→ **Problem**: Collect each line of the records containing the string "newcommand".
+++ Task input +++
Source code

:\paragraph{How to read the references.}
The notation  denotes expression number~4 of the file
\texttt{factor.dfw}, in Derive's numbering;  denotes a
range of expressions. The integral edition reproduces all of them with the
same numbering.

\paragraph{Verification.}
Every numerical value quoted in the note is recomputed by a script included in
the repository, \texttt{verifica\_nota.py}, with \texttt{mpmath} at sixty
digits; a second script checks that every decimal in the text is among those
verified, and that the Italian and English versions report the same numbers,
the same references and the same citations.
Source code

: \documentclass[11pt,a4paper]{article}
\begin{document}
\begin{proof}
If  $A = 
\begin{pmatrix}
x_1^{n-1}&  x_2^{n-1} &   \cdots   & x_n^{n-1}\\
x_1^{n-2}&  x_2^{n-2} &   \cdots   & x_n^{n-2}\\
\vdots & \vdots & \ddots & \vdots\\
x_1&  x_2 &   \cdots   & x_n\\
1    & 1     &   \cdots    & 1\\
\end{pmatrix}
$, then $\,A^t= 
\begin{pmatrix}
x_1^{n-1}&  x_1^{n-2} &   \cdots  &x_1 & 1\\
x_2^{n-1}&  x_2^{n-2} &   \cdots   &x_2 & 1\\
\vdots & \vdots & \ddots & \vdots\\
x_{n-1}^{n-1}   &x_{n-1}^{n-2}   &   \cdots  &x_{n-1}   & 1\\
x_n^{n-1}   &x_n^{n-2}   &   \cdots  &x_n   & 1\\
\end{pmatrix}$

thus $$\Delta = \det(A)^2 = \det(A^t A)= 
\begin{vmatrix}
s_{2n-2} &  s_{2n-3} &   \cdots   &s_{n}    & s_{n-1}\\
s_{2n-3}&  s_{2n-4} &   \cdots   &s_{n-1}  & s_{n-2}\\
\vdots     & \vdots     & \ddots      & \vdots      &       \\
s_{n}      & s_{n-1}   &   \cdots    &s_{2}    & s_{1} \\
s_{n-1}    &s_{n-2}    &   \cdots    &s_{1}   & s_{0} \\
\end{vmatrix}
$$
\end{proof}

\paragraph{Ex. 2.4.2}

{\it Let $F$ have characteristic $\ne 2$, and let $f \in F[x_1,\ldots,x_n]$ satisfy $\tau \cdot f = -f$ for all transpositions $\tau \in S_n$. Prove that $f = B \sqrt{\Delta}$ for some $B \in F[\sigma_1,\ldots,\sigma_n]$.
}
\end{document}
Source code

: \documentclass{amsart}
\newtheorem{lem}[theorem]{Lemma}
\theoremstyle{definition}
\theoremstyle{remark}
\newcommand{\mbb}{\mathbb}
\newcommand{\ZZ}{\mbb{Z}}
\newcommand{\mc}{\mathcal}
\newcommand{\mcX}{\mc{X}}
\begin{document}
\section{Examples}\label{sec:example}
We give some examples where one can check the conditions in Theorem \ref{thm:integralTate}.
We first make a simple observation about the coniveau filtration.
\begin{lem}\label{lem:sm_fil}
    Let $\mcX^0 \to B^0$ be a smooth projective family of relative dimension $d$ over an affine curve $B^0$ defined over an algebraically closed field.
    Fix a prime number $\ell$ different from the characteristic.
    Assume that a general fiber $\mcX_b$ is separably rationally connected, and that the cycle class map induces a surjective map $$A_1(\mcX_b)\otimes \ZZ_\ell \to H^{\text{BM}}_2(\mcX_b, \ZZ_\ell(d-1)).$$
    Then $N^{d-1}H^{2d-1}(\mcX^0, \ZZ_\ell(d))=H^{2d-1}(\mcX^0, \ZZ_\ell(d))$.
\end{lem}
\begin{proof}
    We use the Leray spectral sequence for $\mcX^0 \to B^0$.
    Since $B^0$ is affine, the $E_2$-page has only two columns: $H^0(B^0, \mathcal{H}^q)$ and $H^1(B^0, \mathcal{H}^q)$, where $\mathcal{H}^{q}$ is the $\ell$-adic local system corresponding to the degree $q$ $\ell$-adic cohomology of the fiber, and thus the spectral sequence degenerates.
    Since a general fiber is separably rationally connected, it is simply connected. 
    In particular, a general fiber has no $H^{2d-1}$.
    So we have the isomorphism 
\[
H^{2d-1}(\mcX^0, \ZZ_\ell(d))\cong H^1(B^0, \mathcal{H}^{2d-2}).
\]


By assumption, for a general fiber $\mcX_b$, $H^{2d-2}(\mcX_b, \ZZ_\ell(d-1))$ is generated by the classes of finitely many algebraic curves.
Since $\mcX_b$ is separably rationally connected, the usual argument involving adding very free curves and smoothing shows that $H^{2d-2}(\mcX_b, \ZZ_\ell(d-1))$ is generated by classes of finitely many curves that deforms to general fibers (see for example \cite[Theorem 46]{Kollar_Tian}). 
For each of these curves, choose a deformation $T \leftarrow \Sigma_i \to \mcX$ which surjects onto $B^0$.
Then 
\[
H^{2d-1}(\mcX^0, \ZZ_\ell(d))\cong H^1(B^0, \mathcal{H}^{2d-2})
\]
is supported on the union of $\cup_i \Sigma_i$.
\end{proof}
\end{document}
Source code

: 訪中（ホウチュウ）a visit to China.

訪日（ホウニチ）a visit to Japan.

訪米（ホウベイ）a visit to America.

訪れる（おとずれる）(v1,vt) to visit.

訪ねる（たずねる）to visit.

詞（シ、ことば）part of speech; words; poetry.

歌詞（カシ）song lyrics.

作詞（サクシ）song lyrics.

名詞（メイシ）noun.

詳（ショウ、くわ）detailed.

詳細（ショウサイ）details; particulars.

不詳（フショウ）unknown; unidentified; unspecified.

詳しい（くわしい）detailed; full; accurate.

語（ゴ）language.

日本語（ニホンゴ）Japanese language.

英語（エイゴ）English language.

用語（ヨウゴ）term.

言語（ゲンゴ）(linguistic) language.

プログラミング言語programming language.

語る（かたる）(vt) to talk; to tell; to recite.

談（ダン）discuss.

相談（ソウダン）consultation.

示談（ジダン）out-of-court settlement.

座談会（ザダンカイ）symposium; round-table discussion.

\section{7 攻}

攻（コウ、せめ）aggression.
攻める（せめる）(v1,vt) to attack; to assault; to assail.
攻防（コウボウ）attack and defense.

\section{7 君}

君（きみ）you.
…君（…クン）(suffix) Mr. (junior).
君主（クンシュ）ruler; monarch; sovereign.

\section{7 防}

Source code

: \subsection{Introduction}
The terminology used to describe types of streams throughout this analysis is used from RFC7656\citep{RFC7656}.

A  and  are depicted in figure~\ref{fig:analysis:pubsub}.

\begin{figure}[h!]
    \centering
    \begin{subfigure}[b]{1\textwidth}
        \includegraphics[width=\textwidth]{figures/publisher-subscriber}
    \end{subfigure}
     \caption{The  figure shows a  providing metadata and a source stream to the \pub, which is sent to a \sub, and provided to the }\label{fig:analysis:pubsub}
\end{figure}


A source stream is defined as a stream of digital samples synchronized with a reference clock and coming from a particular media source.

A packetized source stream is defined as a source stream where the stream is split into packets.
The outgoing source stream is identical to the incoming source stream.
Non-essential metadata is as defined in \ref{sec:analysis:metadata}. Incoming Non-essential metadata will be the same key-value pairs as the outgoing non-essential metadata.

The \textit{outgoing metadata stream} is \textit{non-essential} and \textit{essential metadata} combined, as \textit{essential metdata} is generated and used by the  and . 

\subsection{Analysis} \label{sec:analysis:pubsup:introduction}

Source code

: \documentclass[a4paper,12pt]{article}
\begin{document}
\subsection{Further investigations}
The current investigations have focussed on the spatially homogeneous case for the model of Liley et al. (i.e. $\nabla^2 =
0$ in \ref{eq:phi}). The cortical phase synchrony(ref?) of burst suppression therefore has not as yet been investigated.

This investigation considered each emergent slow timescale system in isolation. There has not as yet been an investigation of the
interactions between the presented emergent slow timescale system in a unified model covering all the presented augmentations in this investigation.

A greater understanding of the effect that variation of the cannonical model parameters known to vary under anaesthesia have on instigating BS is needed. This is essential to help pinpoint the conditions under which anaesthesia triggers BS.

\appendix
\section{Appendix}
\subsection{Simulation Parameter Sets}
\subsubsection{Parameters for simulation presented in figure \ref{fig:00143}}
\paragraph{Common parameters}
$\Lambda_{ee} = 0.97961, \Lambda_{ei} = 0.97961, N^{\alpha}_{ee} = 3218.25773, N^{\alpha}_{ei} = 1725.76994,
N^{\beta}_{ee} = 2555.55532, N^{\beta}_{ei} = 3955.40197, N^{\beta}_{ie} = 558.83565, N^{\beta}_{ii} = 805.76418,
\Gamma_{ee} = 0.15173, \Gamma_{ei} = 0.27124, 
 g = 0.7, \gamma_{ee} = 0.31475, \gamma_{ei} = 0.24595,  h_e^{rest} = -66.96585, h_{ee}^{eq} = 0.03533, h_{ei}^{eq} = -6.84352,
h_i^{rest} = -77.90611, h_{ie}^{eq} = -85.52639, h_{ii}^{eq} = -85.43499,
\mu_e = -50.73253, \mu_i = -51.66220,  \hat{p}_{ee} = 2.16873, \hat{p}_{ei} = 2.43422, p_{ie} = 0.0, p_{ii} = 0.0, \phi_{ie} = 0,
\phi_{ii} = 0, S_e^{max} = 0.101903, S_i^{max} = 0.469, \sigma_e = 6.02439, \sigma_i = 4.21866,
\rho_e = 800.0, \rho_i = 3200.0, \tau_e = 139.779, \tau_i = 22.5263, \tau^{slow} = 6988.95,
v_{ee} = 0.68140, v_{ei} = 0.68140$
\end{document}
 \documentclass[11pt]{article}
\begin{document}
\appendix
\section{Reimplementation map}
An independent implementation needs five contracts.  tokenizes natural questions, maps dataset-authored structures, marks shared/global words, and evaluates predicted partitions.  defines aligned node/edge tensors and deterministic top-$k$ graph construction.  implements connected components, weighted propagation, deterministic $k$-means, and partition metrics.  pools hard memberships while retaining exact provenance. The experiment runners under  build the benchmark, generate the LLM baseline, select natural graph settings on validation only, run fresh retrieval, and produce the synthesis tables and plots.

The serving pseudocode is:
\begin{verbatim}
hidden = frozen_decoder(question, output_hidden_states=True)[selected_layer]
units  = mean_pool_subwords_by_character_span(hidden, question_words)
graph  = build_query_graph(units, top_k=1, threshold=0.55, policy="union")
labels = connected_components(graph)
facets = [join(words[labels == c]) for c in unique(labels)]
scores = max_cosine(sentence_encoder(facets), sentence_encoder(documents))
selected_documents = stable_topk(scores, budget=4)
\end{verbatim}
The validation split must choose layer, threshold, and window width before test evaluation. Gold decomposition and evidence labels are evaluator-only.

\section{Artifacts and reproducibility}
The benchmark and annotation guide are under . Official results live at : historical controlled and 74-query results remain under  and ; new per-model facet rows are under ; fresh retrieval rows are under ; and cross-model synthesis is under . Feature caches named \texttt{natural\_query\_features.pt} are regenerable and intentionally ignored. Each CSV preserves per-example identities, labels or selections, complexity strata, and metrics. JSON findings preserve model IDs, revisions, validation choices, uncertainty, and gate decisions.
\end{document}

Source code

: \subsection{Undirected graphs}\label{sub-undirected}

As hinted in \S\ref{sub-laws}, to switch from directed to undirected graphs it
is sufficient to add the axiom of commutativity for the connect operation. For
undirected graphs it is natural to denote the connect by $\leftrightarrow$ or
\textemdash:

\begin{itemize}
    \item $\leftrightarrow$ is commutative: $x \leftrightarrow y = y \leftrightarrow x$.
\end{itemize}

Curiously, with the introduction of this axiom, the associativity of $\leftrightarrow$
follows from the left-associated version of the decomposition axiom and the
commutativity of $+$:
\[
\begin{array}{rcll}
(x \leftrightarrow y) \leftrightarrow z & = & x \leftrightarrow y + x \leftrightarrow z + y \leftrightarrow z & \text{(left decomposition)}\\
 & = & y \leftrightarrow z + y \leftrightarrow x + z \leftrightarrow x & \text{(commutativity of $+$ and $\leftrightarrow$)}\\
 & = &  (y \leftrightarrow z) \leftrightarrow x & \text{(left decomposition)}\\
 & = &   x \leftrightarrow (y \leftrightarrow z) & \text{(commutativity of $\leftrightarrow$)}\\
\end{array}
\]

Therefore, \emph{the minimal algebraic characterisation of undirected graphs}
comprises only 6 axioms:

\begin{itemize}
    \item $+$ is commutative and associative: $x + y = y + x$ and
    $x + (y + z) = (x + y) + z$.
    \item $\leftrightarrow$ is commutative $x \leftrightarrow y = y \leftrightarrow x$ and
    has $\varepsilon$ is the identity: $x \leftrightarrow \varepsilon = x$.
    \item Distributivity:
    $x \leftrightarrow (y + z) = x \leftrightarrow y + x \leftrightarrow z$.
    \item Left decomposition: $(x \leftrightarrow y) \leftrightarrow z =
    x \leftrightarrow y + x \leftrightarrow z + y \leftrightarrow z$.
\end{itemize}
+++
→ **Exercise result**:
\newcommand{\mbb}{\mathbb}
\newcommand{\ZZ}{\mbb{Z}}
\newcommand{\mc}{\mathcal}
\newcommand{\mcX}{\mc{X}}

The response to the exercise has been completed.